After almost an hour of being awestruck with the majesty of these carnivorous beasts of the sea, the skipper asked if anyone was in a rush to get back. Being answered in the negative, he offered to take us to see some Humpback whales off the SE of Victoria, and off we went.

Now this hour of travel was not quite as smooth. Hardly what you’d call a swell, but when hit at speed, even a moderate wave felt like it would shake your teeth out. As we neared the destination, we entered a fog bank, and the temperature noticeably dropped. Out of the gloom there suddenly loomed three or four zodiacs from other whale watching companies, then suddenly the giant Humpbacks appeared. Three in all. If the orcas were majestic, these were truly leviathans. “Huge” just doesn’t do it. Unfortunately I only had my point’n’click camera with me, and the Humpbacks didn’t expose themselves quite as much as the Orcas, so you don’t really get the sense of size from these snaps. Go look on Wikipedia though… these gentle giants are amazing.

Not cheap at $95 a head, but we had a great skipper and we certainly got total value for our money with nigh on 4 hours of excitement and education. I’d recommend the company we chose (there are eight altogether in Victoria!) – Orca Spirit Adventures.

What’s in a name?

13 08 2012

So while we were holidaying in Victoria, I suggested we visited the nearby lighthouse. Its name/location was a bit vague, but good ol’ Google came up with the answer “Fort Rodd Hill“. In hindsight a pretty big clue, but nevertheless it was with some surprise that when we turned into the car-park we saw not a lighthouse (though that was indeed there, tucked away out of sight) but a pretty extensive decommissioned military installation!

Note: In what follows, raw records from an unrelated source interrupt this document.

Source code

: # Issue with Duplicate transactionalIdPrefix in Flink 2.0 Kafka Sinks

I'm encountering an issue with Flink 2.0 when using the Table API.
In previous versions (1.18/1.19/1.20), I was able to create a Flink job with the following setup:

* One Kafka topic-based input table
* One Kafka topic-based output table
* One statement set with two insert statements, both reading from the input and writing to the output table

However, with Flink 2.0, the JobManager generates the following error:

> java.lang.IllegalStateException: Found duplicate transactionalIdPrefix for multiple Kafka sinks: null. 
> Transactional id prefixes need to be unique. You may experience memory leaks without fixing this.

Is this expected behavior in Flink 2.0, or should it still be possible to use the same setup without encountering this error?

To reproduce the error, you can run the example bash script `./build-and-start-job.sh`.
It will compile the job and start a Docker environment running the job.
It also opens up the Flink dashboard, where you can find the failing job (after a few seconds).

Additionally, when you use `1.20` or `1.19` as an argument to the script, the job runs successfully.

Even now, I am sometimes struck by the youth of Canada – especially here in the West. The source of place names are often still very much tangible. Fort Rodd Hill is still quite obviously a fort! I know, I know, it does sound obvious, but if you’re from “The Old World“, the connection between a place-name and its original reason for having that name isn’t always so blindingly obvious. I grew up in a place called Silsden in West Yorkshire, UK. I remember at the age of about 8 being told by a teacher that the name was a contraction of “Sigle’s Dene”, meaning steep sided valley run by Sigle, the local warlord… or something equally unlikely. Nearby Skipton was “Sheep Town” and to this day is a market town. Well, you get the drift of my point.

The armed standoff of U.S. and British forces during the San Juan Islands Pig War of 1859 led to a steady increase in the Esquimalt naval location used by the Royal Navy for its Pacific Squadron.  When Russia declared war on Turkey this sparked the Great Eastern Crisis in 1877-78, which focused attention on the lack of defences for Britain’s only naval station on the western seaboard of the entire Americas. By 1898 a pretty extensive set of battlements was in place including a rather nifty 6″ disappearing gun which used the gun’s recoil to power the gun beneath the protection of the defences for reloading.

With the approach of WWII, the defences were revamped and a more rapid firing gun was put in place to handle the faster modern torpedo boats.

Though much of the building is the original 1890’s concrete emplacements, the place has an eerily modern feel to it. I guess its age is given away more by the quality of the finishing rather than the basic architecture and functional design. Even though this was built only as a military location, the solid concrete walls have neatly rounded edges and attention to detailing around the few inward pointing window-frames.

There’s a lot to see, with three separate gun batteries, a gas-proof targeting command centre, searchlight emplacements, kitchen and barracks. Set in well kept grounds with nature trails too, it’s an interesting way to kill time on a sunny day.